TASK DIRECTIONS -> Every line that contains the word "Promise" should be copied from the records below.

++++++++

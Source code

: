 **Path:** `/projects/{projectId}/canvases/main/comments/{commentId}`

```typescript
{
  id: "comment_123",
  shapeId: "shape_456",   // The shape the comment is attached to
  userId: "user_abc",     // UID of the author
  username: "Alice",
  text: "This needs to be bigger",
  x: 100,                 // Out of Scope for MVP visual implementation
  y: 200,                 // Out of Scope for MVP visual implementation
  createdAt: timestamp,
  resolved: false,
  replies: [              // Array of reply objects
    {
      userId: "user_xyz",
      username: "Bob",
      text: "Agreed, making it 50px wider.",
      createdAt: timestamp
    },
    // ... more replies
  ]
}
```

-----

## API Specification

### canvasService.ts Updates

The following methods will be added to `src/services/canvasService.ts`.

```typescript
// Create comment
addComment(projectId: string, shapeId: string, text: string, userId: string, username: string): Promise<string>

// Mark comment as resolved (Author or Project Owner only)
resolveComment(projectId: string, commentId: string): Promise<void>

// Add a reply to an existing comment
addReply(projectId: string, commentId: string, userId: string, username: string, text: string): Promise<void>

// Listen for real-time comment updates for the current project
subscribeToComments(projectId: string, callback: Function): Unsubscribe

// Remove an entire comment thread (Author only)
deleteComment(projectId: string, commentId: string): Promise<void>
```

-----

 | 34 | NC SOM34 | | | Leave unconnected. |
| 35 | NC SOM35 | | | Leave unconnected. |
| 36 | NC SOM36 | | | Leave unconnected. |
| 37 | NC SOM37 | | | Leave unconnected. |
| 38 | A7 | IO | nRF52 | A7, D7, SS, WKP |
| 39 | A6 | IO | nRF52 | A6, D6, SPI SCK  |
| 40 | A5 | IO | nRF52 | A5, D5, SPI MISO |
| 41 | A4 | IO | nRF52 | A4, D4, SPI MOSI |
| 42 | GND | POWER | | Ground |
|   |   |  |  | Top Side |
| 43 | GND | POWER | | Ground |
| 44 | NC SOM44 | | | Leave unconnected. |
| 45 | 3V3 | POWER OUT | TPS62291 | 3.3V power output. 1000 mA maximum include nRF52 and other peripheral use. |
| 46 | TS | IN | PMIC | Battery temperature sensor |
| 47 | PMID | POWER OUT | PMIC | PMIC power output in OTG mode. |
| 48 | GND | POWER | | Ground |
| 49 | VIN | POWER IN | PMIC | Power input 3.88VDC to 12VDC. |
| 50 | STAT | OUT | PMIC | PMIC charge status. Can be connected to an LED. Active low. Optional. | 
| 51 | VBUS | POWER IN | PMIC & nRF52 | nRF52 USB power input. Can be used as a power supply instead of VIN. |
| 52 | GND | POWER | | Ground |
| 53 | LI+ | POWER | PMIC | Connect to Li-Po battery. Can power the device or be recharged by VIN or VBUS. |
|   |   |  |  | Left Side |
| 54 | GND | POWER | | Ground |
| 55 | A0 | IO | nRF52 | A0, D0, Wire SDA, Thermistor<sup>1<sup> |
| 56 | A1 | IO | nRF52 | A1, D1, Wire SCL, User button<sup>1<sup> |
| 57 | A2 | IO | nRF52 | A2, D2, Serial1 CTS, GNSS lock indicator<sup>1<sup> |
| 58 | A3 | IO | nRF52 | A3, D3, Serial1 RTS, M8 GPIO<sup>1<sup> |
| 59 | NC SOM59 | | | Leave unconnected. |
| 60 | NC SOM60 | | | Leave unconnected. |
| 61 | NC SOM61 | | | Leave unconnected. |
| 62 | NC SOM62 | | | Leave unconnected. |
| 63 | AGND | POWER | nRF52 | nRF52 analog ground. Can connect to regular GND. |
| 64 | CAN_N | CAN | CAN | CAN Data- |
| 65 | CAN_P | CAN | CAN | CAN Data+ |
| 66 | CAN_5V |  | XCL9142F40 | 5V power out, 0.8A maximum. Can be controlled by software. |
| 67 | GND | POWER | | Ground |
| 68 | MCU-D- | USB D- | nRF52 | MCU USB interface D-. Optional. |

++++++++

SOLUTION ->
addComment(projectId: string, shapeId: string, text: string, userId: string, username: string): Promise<string>
resolveComment(projectId: string, commentId: string): Promise<void>
addReply(projectId: string, commentId: string, userId: string, username: string, text: string): Promise<void>
deleteComment(projectId: string, commentId: string): Promise<void>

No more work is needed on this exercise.